### Dataset records
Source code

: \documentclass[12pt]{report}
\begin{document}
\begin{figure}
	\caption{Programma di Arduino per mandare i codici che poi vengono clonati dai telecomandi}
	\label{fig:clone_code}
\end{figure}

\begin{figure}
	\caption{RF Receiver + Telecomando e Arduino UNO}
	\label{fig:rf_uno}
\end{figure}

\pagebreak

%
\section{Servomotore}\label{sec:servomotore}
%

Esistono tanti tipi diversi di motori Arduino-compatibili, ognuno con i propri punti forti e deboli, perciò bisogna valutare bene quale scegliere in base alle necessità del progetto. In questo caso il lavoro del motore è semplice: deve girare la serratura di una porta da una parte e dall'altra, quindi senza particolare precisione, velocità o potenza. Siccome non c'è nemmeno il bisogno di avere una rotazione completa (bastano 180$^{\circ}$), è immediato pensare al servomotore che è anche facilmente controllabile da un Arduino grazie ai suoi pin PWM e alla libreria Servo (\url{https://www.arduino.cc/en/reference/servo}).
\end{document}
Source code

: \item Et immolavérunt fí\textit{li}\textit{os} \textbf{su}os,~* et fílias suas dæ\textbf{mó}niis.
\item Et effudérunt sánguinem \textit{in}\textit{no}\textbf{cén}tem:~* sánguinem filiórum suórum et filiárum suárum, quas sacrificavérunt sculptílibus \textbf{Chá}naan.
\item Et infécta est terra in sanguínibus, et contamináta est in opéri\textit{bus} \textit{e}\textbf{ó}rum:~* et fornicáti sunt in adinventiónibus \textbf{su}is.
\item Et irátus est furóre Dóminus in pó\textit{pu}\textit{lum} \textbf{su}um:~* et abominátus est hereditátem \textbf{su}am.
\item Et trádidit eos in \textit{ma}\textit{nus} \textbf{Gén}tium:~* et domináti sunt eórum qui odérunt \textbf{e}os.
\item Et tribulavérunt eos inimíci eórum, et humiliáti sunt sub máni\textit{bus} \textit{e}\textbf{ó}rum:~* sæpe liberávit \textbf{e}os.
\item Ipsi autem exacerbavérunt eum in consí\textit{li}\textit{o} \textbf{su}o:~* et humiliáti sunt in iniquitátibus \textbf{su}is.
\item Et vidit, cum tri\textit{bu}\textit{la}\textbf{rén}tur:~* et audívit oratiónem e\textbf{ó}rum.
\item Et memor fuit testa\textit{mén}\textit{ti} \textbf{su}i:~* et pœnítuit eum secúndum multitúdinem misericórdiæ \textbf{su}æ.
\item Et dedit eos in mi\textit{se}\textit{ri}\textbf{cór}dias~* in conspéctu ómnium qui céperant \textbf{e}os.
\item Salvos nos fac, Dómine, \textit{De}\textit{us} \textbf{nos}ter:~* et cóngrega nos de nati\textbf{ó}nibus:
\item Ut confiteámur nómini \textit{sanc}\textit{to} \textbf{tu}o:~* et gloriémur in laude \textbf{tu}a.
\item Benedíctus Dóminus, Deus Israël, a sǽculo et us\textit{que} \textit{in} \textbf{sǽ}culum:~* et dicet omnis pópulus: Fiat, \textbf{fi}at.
--
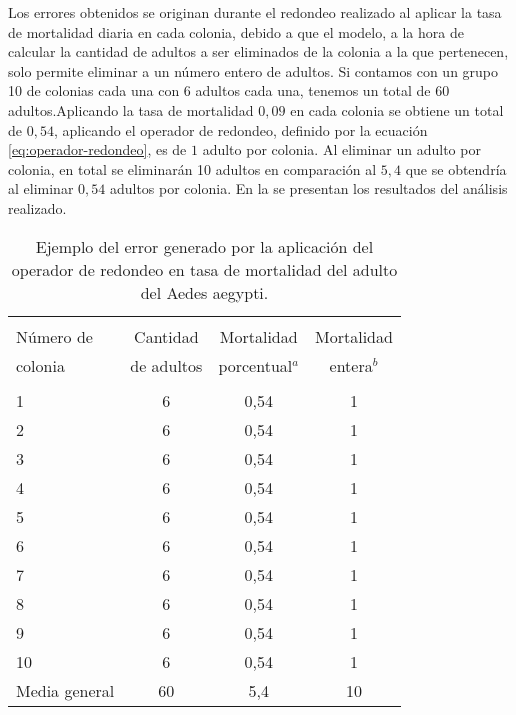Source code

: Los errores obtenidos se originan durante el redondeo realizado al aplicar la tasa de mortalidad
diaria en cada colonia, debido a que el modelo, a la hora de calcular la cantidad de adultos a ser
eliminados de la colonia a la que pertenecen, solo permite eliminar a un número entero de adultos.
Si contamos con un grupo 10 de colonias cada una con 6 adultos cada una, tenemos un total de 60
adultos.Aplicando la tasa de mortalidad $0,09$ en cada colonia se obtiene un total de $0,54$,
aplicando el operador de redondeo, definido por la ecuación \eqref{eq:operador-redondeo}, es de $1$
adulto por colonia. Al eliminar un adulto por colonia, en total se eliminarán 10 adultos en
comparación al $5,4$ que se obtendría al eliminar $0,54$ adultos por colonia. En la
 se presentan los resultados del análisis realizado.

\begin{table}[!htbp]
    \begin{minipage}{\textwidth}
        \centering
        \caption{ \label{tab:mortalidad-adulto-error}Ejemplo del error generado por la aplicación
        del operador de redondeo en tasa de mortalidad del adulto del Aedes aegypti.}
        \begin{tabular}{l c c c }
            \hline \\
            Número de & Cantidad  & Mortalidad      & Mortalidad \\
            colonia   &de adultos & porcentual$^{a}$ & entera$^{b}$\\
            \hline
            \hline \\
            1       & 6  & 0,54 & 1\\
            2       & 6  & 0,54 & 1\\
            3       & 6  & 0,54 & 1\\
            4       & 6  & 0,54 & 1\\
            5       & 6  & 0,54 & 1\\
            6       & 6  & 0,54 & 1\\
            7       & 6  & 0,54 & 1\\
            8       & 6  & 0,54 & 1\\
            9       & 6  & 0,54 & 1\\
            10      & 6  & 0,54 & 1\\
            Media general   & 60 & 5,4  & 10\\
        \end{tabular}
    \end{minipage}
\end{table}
...
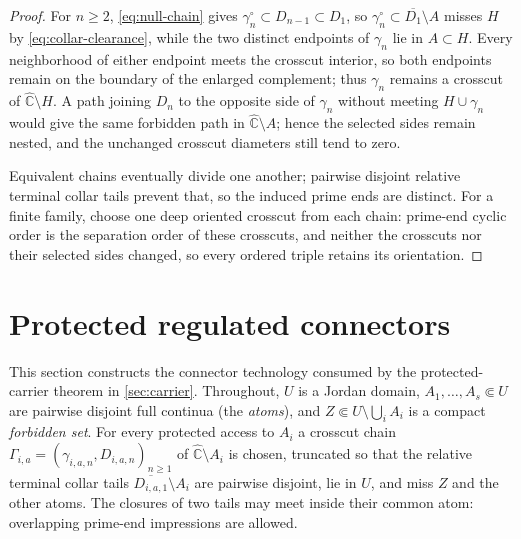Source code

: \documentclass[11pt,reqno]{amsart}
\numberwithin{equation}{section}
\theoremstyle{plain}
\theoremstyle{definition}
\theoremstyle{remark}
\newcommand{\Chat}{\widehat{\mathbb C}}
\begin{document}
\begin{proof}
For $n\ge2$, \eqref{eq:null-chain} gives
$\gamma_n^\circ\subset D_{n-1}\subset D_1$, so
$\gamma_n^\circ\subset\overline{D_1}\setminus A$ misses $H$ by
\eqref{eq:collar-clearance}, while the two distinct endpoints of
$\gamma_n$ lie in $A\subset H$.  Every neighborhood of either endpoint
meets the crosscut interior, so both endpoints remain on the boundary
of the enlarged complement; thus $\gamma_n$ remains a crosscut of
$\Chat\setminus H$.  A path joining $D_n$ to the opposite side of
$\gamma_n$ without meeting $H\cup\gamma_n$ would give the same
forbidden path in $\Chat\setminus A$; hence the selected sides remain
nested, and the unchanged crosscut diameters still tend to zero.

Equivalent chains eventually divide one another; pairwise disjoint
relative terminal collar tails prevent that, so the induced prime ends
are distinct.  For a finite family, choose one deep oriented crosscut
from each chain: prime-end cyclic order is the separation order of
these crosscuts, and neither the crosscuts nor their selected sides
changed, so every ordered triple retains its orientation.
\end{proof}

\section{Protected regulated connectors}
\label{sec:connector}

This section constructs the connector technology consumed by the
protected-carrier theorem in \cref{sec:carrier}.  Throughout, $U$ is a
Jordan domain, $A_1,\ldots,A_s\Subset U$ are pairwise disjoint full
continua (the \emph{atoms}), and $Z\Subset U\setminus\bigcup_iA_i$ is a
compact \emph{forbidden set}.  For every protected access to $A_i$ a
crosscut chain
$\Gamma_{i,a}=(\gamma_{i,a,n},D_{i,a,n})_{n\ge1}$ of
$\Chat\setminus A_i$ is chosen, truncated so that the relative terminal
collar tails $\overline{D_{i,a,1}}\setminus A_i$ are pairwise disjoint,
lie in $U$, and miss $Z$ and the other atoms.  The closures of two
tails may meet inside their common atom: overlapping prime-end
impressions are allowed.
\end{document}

### Prompt
Lines containing the word "terminal" must all be returned from the material above.

### Exercise output
relative terminal collar tails prevent that, so the induced prime ends
$\Chat\setminus A_i$ is chosen, truncated so that the relative terminal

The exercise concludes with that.